Пока в одной комнате остывает труп бедной Оли, в соседней мать, чуть придя в себя, рассказывает, машинально прихлёбывая чай, Аркадию и хозяйке меблированных комнат всю историю-жизнь своей дочери. В Петербург они приехали, надеясь получить давнишний долг с одного купца — покойник муж так и не дождался. Увы, напрасная затея — и адвокат не помог, только последние деньжонки извели. Больше того, подлый купчишка-должник осмелился гнусное предложение Оле сделать — обещал рублей сорок заплатить. Потом, когда Оля наивное объявление в газету от отчаяния дала, сначала её чуть в публичный дом не затащили «работать», а потом и Версилов появился-возник со своей «помощью»… Последней каплей стал рассказ-донос негодяя Стебелькова о сластолюбивой сущности Версилова (который в данном-то случае действительно и бескорыстно почти –– только ради моральной выгоды —  хотел помочь!) и его, Стебелькова, гнуснейшее со своей стороны предложение Оле. И — финал горестно-жуткого рассказа матери: «Вот как я, надо быть, захрапела это вчера, так тут она выждала, и уж не опасаясь, и поднялась. Ремень-то этот от чемодана, длинный, всё на виду торчал, весь месяц, ещё утром вчера думала: "Прибрать его наконец, чтоб не валялся". А стул, должно быть, ногой потом отпихнула, а чтобы он не застучал, так юбку свою сбоку подложила. И должно быть, я долго-долго спустя, целый час али больше спустя, проснулась: "Оля! — зову, — Оля!" Сразу померещилось мне что-то, кличу её. Али что не слышно мне дыханья её с постели стало, али в темноте-то разглядела, пожалуй, что как будто кровать пуста, — только встала я вдруг, хвать рукой: нет никого на кровати, и подушка холодная. Так и упало у меня сердце, стою на месте как без чувств, ум помутился. "Вышла, думаю, она", — шагнула это я, ан у кровати, смотрю, в углу, у двери, как будто она сама и стоит. Я стою, молчу, гляжу на нее, а она из темноты точно тоже глядит на меня, не шелохнется... "Только зачем же, думаю, она на стул встала?" — "Оля, — шепчу я, робею сама, — Оля, слышишь ты?" Только вдруг как будто во мне всё озарилось, шагнула я, кинула обе руки вперёд, прямо на неё, обхватила, а она у меня в руках качается, хватаю, а она качается, понимаю я всё и не хочу понимать... Хочу крикнуть, а крику-то нет... Ах, думаю! Упала на пол с размаха, тут и закричала…»

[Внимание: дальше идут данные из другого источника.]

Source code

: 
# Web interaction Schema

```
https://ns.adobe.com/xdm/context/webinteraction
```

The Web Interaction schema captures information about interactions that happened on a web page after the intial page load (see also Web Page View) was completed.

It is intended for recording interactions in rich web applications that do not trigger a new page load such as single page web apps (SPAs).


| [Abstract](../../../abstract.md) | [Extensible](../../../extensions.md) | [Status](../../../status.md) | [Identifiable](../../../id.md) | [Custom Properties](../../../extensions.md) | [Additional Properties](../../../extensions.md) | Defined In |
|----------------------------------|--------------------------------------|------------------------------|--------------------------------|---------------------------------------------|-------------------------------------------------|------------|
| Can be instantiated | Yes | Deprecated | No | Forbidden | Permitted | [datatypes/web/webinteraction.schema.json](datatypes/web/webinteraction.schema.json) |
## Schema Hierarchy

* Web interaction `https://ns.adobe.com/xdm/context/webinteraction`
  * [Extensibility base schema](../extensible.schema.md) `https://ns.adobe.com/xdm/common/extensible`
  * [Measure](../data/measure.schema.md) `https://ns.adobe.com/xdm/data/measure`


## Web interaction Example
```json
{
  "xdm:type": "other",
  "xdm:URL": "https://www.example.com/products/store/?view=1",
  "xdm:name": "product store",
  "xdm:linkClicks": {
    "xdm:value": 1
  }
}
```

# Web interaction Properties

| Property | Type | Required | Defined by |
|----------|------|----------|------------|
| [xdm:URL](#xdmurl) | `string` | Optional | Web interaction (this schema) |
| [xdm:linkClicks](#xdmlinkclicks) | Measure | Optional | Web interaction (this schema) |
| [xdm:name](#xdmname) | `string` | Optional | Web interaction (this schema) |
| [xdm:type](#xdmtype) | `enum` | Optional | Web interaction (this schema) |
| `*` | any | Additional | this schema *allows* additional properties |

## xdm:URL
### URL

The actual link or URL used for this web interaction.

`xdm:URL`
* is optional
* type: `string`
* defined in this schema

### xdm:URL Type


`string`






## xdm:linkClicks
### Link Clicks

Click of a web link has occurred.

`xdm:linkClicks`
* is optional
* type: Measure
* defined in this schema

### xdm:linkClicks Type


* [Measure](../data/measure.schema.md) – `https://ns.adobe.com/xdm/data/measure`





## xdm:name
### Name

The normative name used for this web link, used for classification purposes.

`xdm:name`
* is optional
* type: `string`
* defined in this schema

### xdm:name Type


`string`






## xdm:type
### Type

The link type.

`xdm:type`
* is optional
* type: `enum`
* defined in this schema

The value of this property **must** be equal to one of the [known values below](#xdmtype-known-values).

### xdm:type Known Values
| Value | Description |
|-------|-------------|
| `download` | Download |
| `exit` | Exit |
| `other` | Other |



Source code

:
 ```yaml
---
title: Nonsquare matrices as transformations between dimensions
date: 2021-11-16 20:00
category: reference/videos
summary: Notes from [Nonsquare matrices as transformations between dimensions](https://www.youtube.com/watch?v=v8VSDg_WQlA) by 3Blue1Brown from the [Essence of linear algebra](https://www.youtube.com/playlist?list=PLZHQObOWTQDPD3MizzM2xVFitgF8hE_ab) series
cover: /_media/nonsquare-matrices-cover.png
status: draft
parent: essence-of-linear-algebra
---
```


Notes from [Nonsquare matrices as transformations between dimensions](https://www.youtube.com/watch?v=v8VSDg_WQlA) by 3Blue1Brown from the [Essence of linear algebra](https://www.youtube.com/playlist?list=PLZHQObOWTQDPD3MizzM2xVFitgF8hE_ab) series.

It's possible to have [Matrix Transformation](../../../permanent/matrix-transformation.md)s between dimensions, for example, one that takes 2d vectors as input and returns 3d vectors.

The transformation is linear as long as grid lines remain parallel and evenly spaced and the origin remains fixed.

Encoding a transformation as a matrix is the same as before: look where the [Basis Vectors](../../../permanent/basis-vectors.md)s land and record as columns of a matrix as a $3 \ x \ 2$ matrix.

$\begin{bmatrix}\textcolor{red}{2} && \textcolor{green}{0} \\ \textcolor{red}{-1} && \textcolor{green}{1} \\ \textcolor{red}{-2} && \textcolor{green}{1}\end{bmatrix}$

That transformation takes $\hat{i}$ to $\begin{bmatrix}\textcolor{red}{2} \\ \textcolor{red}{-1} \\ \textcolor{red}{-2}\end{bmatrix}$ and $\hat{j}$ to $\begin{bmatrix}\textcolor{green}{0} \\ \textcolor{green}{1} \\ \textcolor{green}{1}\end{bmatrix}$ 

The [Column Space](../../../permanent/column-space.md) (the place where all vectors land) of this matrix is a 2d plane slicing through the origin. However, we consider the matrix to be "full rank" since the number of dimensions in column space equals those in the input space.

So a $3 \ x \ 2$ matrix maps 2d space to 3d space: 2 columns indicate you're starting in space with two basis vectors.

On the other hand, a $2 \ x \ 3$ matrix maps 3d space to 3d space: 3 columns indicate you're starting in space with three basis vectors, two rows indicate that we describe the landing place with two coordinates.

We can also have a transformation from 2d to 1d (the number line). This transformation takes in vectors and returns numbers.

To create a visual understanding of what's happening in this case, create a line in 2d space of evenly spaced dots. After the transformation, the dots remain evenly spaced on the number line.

Предсмертную записку Оля оставила более чем странную: «Маменька, милая, простите меня за то, что я прекратила мой жизненный дебют. Огорчавшая вас Оля». Аркадию Долгорукому она кажется «юмористической», а Версилов, напротив, убеждён, что слова употреблены несчастной девушкой без всякого юмора –– «простодушно и серьёзно», и это, мол, характерная черта нынешней молодёжи.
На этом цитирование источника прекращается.